■ What you need to do
Copy every line of the records that includes the word "result".

§ §

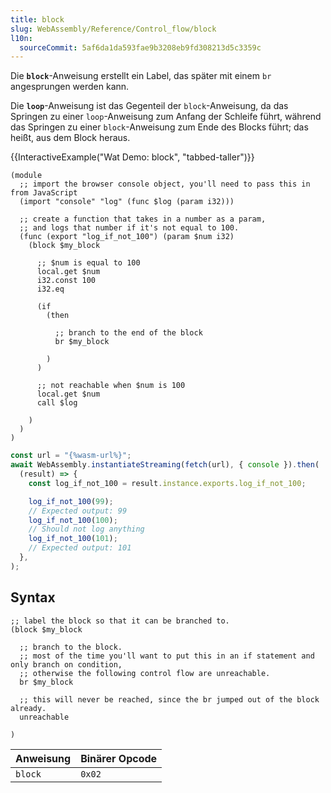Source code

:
 ```yaml
---
title: block
slug: WebAssembly/Reference/Control_flow/block
l10n:
  sourceCommit: 5af6da1da593fae9b3208eb9fd308213d5c3359c
---
```


Die **`block`**-Anweisung erstellt ein Label, das später mit einem `br` angesprungen werden kann.

Die **`loop`**-Anweisung ist das Gegenteil der `block`-Anweisung, da das Springen zu einer `loop`-Anweisung zum Anfang der Schleife führt, während das Springen zu einer `block`-Anweisung zum Ende des Blocks führt; das heißt, aus dem Block heraus.

{{InteractiveExample("Wat Demo: block", "tabbed-taller")}}

```wat interactive-example
(module
  ;; import the browser console object, you'll need to pass this in from JavaScript
  (import "console" "log" (func $log (param i32)))

  ;; create a function that takes in a number as a param,
  ;; and logs that number if it's not equal to 100.
  (func (export "log_if_not_100") (param $num i32)
    (block $my_block

      ;; $num is equal to 100
      local.get $num
      i32.const 100
      i32.eq

      (if
        (then

          ;; branch to the end of the block
          br $my_block

        )
      )

      ;; not reachable when $num is 100
      local.get $num
      call $log

    )
  )
)
```

```js interactive-example
const url = "{%wasm-url%}";
await WebAssembly.instantiateStreaming(fetch(url), { console }).then(
  (result) => {
    const log_if_not_100 = result.instance.exports.log_if_not_100;

    log_if_not_100(99);
    // Expected output: 99
    log_if_not_100(100);
    // Should not log anything
    log_if_not_100(101);
    // Expected output: 101
  },
);
```

## Syntax

```wasm
;; label the block so that it can be branched to.
(block $my_block

  ;; branch to the block.
  ;; most of the time you'll want to put this in an if statement and only branch on condition,
  ;; otherwise the following control flow are unreachable.
  br $my_block

  ;; this will never be reached, since the br jumped out of the block already.
  unreachable

)
```

| Anweisung | Binärer Opcode |
| --------- | -------------- |
| `block`   | `0x02`         |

§ §

■ Exercise output
  (result) => {
    const log_if_not_100 = result.instance.exports.log_if_not_100;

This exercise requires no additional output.